Sadly, few (including myself) read the terms and conditions before using these otherwise useful apps and features. That’s why many of us haven’t considered how many people have access to our data. So it doesn’t bother me because what should the data be used for? It tells a lot about one’s behaviour and can be abused in many ways. The idea that people can get so close to one without even realizing it makes me uneasy. To me, that means everyone can look through my wallet and find my information.

Me and Freedom with No Social Media

I’m not talking about what social media stands for, but rather how they encourage us to look alike, eat alike, go to the same places, shop alike, and be “just as good” as everyone else. I’m sick of seeing cardamom spinners, organic green juice, and rainbow diamond earrings in a mirror with a wide white plastic edge. It’s boring, but for some reason people admire it. Fear of deviating from the unwritten collective consensus. Copies are unhealthy. We lose creativity, independence, and reflection. And I see that as a threat to personal freedom.

“A free man is an authentic man,” he wisely stated. That’s also my point.

Political correctness

Freedom and correctness, If social media hasn’t made you conform to the norm, this point may be the most concerning. Because we all want to be “right and good,” those who disagree with us are labeled “evil” or “wrong.” This means they should keep quiet while speaking positively. It’s okay to be ashamed of those who disagree.

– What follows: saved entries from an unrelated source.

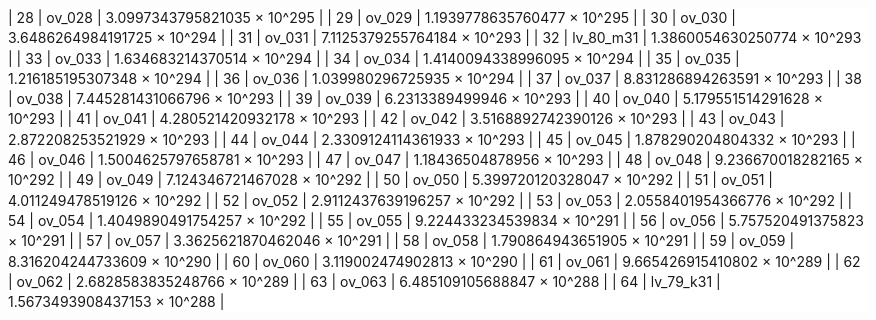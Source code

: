 | 28 | ov_028 | 3.0997343795821035 × 10^295 |
| 29 | ov_029 | 1.1939778635760477 × 10^295 |
| 30 | ov_030 | 3.6486264984191725 × 10^294 |
| 31 | ov_031 | 7.1125379255764184 × 10^293 |
| 32 | lv_80_m31 | 1.3860054630250774 × 10^293 |
| 33 | ov_033 | 1.634683214370514 × 10^294 |
| 34 | ov_034 | 1.4140094338996095 × 10^294 |
| 35 | ov_035 | 1.216185195307348 × 10^294 |
| 36 | ov_036 | 1.039980296725935 × 10^294 |
| 37 | ov_037 | 8.831286894263591 × 10^293 |
| 38 | ov_038 | 7.445281431066796 × 10^293 |
| 39 | ov_039 | 6.2313389499946 × 10^293 |
| 40 | ov_040 | 5.179551514291628 × 10^293 |
| 41 | ov_041 | 4.280521420932178 × 10^293 |
| 42 | ov_042 | 3.5168892742390126 × 10^293 |
| 43 | ov_043 | 2.872208253521929 × 10^293 |
| 44 | ov_044 | 2.3309124114361933 × 10^293 |
| 45 | ov_045 | 1.878290204804332 × 10^293 |
| 46 | ov_046 | 1.5004625797658781 × 10^293 |
| 47 | ov_047 | 1.18436504878956 × 10^293 |
| 48 | ov_048 | 9.236670018282165 × 10^292 |
| 49 | ov_049 | 7.124346721467028 × 10^292 |
| 50 | ov_050 | 5.399720120328047 × 10^292 |
| 51 | ov_051 | 4.011249478519126 × 10^292 |
| 52 | ov_052 | 2.9112437639196257 × 10^292 |
| 53 | ov_053 | 2.0558401954366776 × 10^292 |
| 54 | ov_054 | 1.4049890491754257 × 10^292 |
| 55 | ov_055 | 9.224433234539834 × 10^291 |
| 56 | ov_056 | 5.757520491375823 × 10^291 |
| 57 | ov_057 | 3.3625621870462046 × 10^291 |
| 58 | ov_058 | 1.790864943651905 × 10^291 |
| 59 | ov_059 | 8.316204244733609 × 10^290 |
| 60 | ov_060 | 3.119002474902813 × 10^290 |
| 61 | ov_061 | 9.665426915410802 × 10^289 |
| 62 | ov_062 | 2.6828583835248766 × 10^289 |
| 63 | ov_063 | 6.485109105688847 × 10^288 |
| 64 | lv_79_k31 | 1.5673493908437153 × 10^288 |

For some, this means the person with the different attitudes must be ashamed or worse, completely silent. So why is this a crime? It does so because I believe that opposites attract us as humans. When issues arise. When expressing views. When differences converge. It does so because I believe in questioning things, whether they are political reforms, new rules, or values.

I think it’s a shame we can’t eat fish-shaped sweets or yell at our kids when they do wrong. I’m sorry some people avoid people they disagree with. Why can’t we accept each other’s differences?

How do we get free?

Acceptance is the first step, in my opinion. Whether we agree or not. But that doesn’t mean we can’t question each other’s views, attitudes, and feelings. HUMANITY NEEDS EACH OTHER! So let’s inspire each other! Not by scrolling Instagram or Tiktok all day. We must disagree but also try to understand. We must question and debate. Otherwise, you risk losing your freedom. That was this week’s thinking. I hope it got you thinking. How do you see freedom in 2020?